Data supplied

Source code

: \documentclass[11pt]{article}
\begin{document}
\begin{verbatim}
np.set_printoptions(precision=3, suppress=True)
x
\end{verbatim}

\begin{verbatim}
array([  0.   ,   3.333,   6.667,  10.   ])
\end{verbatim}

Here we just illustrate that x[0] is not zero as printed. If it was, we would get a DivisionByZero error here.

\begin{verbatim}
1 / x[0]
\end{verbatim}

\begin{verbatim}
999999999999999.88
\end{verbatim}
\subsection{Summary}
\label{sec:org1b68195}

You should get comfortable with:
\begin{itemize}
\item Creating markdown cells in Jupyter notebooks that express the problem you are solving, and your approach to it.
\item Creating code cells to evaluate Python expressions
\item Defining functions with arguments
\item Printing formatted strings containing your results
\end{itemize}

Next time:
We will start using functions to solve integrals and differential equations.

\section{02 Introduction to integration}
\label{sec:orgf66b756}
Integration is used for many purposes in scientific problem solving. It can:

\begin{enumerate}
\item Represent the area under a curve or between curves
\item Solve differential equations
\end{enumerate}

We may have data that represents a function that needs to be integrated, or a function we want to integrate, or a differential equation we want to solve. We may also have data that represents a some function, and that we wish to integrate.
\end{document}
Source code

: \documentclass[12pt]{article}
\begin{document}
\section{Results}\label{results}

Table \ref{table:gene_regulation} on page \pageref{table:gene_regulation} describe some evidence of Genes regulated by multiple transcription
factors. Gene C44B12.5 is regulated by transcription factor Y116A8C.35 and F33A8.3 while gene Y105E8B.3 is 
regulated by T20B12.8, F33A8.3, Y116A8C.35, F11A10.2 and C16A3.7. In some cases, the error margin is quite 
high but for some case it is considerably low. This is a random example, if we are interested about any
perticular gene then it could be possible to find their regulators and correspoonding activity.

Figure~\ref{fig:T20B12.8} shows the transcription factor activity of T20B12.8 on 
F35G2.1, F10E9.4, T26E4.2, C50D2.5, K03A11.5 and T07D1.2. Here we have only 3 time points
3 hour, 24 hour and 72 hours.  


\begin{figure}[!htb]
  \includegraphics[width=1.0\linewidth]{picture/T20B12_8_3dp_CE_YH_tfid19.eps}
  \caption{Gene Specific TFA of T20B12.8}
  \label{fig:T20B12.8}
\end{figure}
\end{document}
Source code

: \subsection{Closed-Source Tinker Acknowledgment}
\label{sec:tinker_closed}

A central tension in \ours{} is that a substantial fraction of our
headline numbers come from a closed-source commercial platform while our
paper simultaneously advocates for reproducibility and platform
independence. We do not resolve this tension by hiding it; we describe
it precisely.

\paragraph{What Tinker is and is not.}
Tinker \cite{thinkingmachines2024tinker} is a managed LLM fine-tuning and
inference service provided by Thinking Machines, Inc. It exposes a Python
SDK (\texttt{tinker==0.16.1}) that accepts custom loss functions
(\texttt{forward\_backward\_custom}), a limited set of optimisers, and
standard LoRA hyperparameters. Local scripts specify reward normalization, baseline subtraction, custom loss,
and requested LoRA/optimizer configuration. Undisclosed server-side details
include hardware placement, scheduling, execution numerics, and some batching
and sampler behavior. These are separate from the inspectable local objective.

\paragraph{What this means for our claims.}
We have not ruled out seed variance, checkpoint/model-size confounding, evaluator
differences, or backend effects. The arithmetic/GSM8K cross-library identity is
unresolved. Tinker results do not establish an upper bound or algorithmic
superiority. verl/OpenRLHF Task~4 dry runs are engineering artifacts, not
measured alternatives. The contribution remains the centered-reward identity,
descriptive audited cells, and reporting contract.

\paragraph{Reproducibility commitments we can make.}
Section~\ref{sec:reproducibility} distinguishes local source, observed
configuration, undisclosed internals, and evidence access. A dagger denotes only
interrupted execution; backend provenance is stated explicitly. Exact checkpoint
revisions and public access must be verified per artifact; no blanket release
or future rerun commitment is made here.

Task item
Only the count is wanted. Count the lines of the data above that include the string "What".

Your response
2